* _Work order_:
Search the material for the word "assets" and copy every line in which it occurs.

Supplied records START

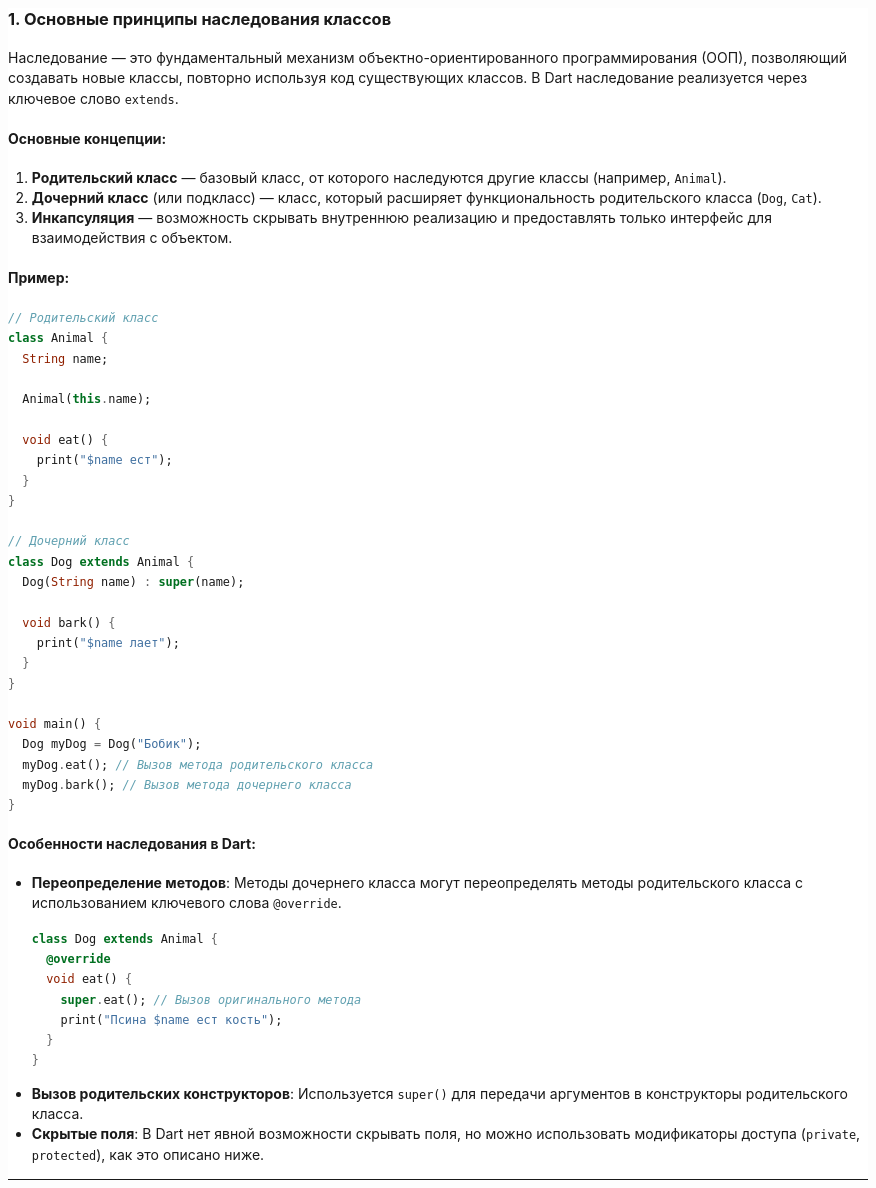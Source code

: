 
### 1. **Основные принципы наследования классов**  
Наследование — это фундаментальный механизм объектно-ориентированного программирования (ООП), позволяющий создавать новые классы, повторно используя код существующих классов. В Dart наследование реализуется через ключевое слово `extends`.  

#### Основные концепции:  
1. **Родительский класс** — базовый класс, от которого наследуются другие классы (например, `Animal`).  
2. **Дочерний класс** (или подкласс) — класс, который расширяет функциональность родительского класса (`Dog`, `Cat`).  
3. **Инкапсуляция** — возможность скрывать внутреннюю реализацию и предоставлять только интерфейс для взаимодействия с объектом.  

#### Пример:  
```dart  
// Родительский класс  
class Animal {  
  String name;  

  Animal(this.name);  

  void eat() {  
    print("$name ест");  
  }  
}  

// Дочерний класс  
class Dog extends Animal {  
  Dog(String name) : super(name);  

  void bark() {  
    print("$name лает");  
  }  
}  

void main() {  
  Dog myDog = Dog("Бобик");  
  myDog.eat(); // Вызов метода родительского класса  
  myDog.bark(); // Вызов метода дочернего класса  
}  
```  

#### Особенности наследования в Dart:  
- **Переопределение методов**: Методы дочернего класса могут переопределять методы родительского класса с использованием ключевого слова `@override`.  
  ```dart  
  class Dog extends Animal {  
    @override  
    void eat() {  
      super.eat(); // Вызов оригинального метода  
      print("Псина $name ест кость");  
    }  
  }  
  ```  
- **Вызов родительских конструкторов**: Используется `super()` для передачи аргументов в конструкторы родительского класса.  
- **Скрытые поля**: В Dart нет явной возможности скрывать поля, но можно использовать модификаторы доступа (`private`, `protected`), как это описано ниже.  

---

Supplied records END
Supplied records START

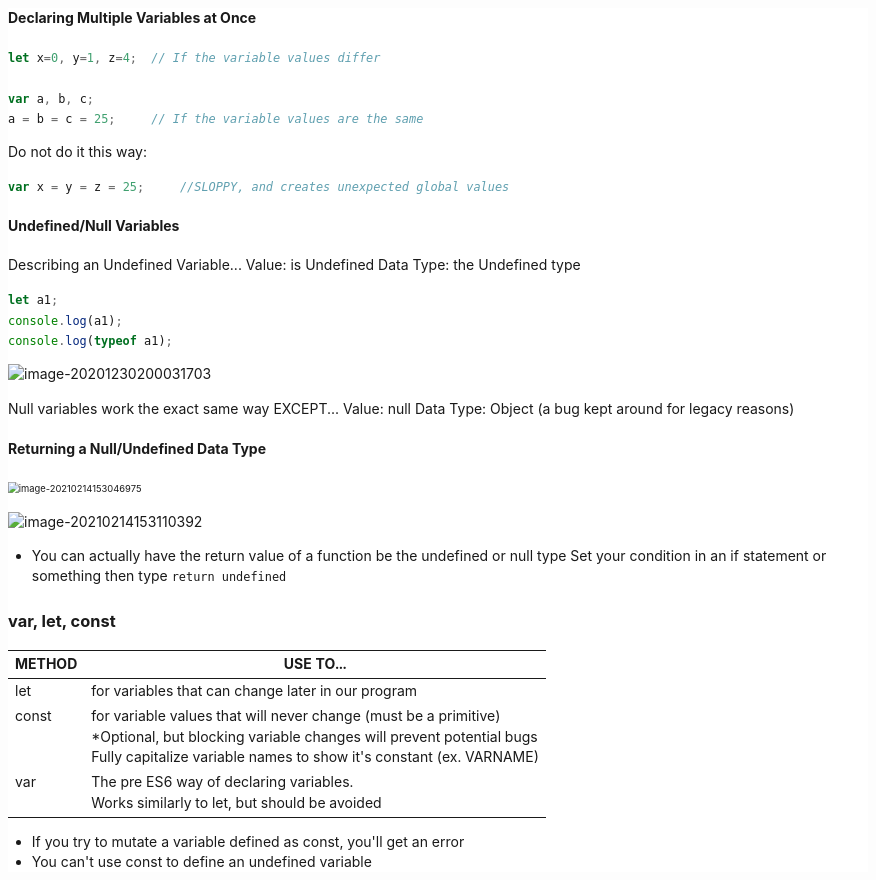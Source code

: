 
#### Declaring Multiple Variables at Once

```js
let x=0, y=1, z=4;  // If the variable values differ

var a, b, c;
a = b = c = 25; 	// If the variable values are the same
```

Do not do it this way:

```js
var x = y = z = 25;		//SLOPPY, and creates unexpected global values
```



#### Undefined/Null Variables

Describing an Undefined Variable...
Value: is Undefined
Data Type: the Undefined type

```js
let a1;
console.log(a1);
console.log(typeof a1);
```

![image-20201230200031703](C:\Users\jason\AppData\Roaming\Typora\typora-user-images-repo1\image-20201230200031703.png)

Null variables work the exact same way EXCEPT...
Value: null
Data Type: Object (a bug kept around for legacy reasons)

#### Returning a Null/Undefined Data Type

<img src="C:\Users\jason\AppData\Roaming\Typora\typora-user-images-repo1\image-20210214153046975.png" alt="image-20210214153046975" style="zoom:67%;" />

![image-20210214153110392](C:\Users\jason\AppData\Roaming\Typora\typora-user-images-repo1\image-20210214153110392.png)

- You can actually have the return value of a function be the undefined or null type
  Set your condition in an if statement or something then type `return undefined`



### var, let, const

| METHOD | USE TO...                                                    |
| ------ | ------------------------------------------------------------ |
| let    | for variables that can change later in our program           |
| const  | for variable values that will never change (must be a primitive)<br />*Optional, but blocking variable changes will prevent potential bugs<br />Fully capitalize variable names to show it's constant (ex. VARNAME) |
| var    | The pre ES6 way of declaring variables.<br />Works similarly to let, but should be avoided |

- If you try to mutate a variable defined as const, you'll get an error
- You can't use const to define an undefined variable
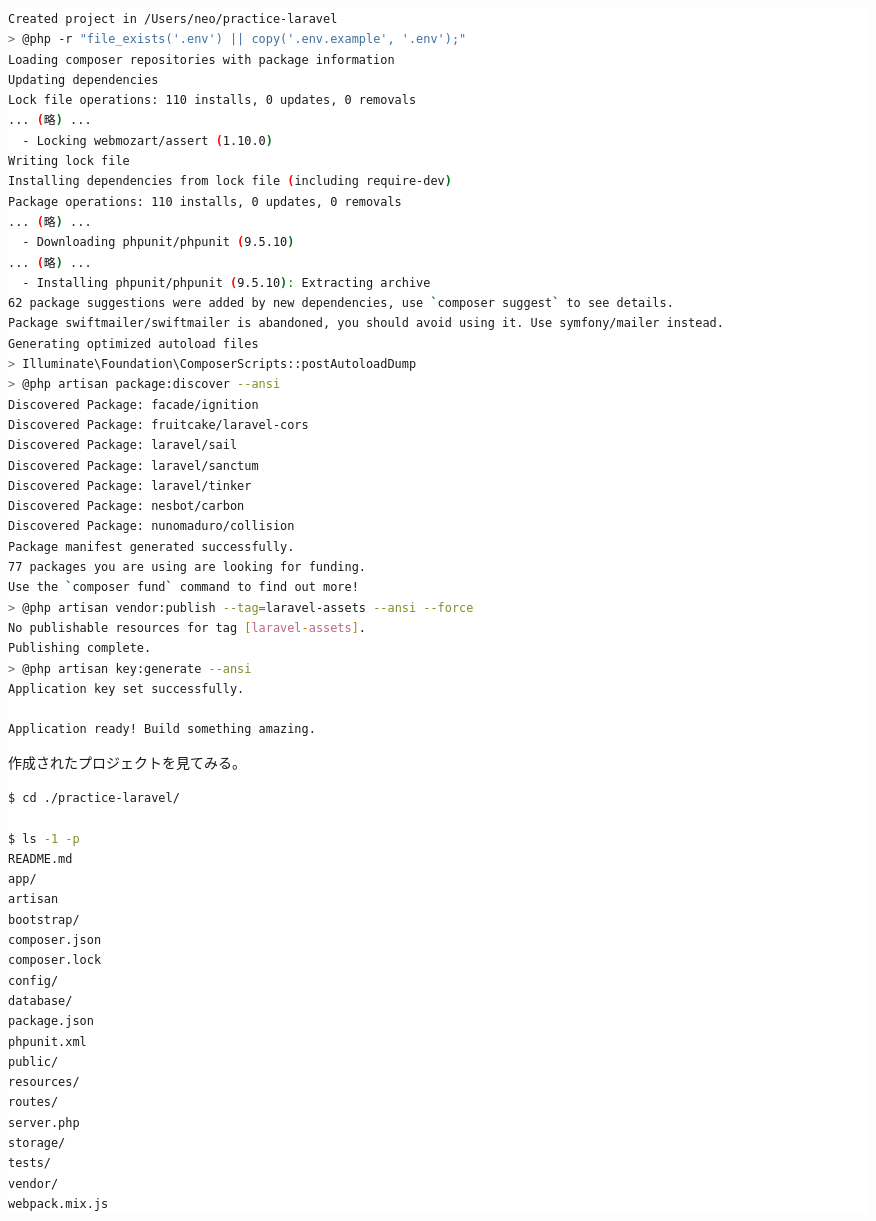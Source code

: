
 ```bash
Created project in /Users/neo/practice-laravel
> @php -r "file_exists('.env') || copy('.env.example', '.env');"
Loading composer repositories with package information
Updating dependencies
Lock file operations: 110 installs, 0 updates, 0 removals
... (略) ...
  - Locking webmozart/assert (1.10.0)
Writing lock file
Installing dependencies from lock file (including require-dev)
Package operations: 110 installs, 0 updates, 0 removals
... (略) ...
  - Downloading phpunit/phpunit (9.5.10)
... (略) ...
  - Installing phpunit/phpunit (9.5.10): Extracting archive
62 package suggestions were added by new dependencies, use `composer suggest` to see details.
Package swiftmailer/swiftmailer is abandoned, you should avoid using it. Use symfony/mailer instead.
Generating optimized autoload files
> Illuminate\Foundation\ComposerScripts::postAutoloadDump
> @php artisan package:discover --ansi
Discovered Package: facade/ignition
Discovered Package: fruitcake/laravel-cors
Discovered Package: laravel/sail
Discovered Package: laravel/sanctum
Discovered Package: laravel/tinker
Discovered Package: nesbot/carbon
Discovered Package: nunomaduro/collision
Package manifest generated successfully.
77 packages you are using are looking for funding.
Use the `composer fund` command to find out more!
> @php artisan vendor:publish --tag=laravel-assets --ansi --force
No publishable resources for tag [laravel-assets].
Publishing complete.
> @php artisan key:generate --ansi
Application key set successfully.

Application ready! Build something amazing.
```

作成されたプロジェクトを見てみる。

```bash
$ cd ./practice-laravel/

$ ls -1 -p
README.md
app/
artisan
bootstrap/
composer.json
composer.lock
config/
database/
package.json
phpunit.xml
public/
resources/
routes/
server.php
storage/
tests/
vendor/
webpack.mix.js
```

Supplied records END
Supplied records START

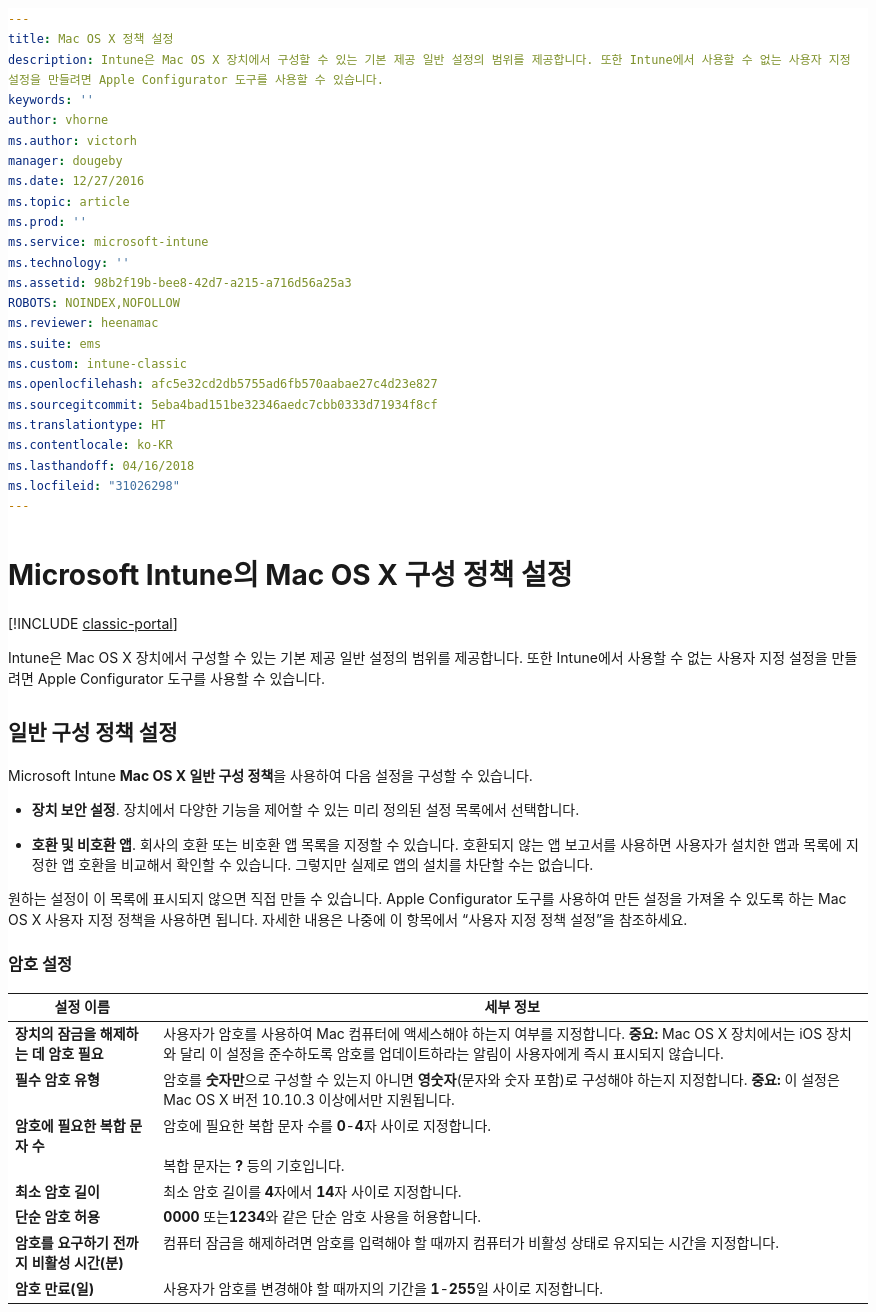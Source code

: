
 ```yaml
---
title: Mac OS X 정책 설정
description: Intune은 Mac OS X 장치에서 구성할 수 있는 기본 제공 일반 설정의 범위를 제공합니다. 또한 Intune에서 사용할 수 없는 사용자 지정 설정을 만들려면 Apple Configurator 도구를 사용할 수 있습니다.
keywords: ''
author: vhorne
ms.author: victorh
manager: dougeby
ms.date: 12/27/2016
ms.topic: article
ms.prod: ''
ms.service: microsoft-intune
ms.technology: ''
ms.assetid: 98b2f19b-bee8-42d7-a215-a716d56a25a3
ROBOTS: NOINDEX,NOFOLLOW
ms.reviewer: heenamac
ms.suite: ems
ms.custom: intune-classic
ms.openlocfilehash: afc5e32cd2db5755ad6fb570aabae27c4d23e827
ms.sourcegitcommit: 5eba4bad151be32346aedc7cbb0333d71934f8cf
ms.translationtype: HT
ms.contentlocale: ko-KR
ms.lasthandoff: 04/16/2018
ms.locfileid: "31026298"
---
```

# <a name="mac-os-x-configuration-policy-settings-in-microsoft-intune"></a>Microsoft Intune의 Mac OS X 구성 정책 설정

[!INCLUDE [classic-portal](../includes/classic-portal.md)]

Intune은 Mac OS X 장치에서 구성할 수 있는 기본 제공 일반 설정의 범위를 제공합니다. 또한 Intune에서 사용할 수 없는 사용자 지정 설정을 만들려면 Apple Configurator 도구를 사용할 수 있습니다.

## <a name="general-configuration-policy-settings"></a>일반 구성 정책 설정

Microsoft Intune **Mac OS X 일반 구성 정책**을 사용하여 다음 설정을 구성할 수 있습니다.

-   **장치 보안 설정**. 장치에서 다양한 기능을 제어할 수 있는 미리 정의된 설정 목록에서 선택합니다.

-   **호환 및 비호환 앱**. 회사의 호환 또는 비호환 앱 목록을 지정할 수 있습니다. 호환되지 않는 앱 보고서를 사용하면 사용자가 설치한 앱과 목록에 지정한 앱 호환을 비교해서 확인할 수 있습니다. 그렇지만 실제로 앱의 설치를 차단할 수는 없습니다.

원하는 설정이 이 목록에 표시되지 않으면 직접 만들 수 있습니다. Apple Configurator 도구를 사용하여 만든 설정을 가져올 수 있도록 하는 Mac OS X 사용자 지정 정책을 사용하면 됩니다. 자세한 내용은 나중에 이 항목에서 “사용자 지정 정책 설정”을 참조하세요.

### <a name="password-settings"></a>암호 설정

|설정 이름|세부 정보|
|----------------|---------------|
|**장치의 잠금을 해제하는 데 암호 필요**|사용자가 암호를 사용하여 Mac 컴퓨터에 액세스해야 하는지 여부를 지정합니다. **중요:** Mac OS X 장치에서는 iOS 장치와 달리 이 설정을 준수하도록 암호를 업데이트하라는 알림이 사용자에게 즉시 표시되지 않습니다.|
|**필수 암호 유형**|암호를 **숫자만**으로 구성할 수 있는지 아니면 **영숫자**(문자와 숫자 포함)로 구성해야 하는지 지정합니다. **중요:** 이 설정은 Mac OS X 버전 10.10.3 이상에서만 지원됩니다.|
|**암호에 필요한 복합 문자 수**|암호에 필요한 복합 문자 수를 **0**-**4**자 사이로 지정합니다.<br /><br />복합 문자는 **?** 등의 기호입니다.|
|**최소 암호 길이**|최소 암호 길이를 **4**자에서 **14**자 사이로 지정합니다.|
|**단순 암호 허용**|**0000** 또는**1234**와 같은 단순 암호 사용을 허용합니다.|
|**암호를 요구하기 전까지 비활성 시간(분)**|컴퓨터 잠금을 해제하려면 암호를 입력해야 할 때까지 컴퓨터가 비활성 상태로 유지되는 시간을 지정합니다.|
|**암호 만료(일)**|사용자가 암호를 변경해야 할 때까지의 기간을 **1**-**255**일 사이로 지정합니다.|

Supplied records END

* _Exercise result_:
> @php artisan vendor:publish --tag=laravel-assets --ansi --force
No publishable resources for tag [laravel-assets].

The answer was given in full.